:: Instructions for the task ::
After finding the line containing "First create a" below, please output that line and each following one through the line containing "few minutes to", exactly as written.

:: Supplied data ::
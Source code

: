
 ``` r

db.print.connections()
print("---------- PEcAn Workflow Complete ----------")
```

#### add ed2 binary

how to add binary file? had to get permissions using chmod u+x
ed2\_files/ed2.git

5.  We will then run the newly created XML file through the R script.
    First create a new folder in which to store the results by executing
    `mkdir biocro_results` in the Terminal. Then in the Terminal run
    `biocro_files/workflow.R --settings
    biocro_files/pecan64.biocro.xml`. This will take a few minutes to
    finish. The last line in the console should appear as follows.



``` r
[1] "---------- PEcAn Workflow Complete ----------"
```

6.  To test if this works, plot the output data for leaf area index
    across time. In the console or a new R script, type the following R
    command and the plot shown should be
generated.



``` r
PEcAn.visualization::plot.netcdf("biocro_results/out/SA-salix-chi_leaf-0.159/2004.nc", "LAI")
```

* * *

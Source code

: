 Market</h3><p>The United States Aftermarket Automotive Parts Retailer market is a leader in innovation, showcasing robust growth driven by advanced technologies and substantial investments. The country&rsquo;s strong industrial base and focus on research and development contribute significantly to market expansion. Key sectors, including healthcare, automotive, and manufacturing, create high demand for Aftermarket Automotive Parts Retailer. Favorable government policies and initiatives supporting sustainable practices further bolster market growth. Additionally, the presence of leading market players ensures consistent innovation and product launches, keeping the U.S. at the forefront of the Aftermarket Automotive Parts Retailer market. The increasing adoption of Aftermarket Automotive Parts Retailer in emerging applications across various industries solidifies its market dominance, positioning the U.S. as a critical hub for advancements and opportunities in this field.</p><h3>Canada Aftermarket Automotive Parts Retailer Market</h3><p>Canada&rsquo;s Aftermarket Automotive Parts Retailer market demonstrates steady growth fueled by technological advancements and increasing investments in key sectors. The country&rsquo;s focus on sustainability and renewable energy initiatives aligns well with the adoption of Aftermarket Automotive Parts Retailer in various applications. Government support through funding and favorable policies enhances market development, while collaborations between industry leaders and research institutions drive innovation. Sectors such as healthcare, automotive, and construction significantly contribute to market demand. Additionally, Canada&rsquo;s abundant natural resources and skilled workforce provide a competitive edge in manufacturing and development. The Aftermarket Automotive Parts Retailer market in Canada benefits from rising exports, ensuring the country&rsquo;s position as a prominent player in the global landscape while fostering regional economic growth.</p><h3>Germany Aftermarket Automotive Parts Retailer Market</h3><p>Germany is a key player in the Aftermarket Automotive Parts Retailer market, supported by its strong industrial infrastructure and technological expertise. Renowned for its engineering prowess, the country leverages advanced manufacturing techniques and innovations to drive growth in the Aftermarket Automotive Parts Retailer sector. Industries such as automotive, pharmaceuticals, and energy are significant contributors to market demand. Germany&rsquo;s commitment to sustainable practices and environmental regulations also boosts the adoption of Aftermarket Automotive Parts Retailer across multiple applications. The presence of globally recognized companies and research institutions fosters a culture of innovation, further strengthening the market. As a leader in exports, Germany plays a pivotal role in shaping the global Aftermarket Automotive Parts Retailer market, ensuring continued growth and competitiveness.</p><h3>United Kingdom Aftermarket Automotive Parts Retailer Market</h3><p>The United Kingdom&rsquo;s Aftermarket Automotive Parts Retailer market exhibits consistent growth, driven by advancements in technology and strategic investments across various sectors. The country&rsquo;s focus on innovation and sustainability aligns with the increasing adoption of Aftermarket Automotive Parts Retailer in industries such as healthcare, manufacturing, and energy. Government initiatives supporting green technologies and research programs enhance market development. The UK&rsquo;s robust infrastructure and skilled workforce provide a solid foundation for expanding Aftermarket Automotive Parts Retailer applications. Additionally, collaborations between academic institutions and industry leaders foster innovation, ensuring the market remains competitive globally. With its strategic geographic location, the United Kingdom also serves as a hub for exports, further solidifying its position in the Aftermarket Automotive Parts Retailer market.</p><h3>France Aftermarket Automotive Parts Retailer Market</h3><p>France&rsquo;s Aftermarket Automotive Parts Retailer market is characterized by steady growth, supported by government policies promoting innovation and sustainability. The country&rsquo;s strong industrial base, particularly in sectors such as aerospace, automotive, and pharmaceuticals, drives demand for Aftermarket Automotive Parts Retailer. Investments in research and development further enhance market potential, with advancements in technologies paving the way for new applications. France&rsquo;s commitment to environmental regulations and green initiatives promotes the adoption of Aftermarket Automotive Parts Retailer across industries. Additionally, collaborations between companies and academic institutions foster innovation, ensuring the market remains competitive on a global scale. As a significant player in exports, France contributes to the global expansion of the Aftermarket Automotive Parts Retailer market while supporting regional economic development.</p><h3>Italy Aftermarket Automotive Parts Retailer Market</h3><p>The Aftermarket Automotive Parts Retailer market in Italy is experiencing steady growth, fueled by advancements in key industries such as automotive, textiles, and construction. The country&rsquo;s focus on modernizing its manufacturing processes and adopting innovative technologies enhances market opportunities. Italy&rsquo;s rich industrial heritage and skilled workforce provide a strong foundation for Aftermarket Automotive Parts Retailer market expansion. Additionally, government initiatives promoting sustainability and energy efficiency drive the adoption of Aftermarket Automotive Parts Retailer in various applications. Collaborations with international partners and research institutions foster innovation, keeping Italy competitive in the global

:: Result for this exercise ::
    First create a new folder in which to store the results by executing
    `mkdir biocro_results` in the Terminal. Then in the Terminal run
    `biocro_files/workflow.R --settings
    biocro_files/pecan64.biocro.xml`. This will take a few minutes to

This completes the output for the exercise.